> _Stored items from a collection_:
[Start of section]
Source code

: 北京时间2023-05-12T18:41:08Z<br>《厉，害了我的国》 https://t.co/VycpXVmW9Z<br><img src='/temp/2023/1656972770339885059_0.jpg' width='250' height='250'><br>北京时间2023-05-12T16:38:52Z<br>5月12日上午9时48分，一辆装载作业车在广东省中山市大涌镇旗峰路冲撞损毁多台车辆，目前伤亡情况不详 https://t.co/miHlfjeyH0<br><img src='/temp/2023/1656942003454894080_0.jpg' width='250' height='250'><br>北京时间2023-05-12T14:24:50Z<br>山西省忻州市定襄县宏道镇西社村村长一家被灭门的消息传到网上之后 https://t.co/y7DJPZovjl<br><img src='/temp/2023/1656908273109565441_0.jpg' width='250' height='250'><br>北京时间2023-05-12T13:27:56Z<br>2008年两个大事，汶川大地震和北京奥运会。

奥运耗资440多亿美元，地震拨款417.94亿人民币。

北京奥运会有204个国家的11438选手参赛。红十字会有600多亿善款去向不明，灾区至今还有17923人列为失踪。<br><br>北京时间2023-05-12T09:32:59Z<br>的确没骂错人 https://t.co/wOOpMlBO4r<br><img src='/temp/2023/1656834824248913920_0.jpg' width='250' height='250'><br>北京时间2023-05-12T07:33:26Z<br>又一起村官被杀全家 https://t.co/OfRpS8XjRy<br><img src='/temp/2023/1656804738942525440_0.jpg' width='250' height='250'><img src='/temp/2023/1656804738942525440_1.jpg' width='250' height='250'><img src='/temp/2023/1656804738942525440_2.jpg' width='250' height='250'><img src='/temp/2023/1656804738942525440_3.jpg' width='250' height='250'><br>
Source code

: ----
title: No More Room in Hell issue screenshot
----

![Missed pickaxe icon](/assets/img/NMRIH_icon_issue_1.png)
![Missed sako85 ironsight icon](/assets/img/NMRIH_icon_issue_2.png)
[End of section]
> _TASK REQUIREMENTS_:
Could you find every line in the records above that contains the word "temp" and copy it?

> _EXERCISE RESULT_:
: 北京时间2023-05-12T18:41:08Z<br>《厉，害了我的国》 https://t.co/VycpXVmW9Z<br><img src='/temp/2023/1656972770339885059_0.jpg' width='250' height='250'><br>北京时间2023-05-12T16:38:52Z<br>5月12日上午9时48分，一辆装载作业车在广东省中山市大涌镇旗峰路冲撞损毁多台车辆，目前伤亡情况不详 https://t.co/miHlfjeyH0<br><img src='/temp/2023/1656942003454894080_0.jpg' width='250' height='250'><br>北京时间2023-05-12T14:24:50Z<br>山西省忻州市定襄县宏道镇西社村村长一家被灭门的消息传到网上之后 https://t.co/y7DJPZovjl<br><img src='/temp/2023/1656908273109565441_0.jpg' width='250' height='250'><br>北京时间2023-05-12T13:27:56Z<br>2008年两个大事，汶川大地震和北京奥运会。
北京奥运会有204个国家的11438选手参赛。红十字会有600多亿善款去向不明，灾区至今还有17923人列为失踪。<br><br>北京时间2023-05-12T09:32:59Z<br>的确没骂错人 https://t.co/wOOpMlBO4r<br><img src='/temp/2023/1656834824248913920_0.jpg' width='250' height='250'><br>北京时间2023-05-12T07:33:26Z<br>又一起村官被杀全家 https://t.co/OfRpS8XjRy<br><img src='/temp/2023/1656804738942525440_0.jpg' width='250' height='250'><img src='/temp/2023/1656804738942525440_1.jpg' width='250' height='250'><img src='/temp/2023/1656804738942525440_2.jpg' width='250' height='250'><img src='/temp/2023/1656804738942525440_3.jpg' width='250' height='250'><br>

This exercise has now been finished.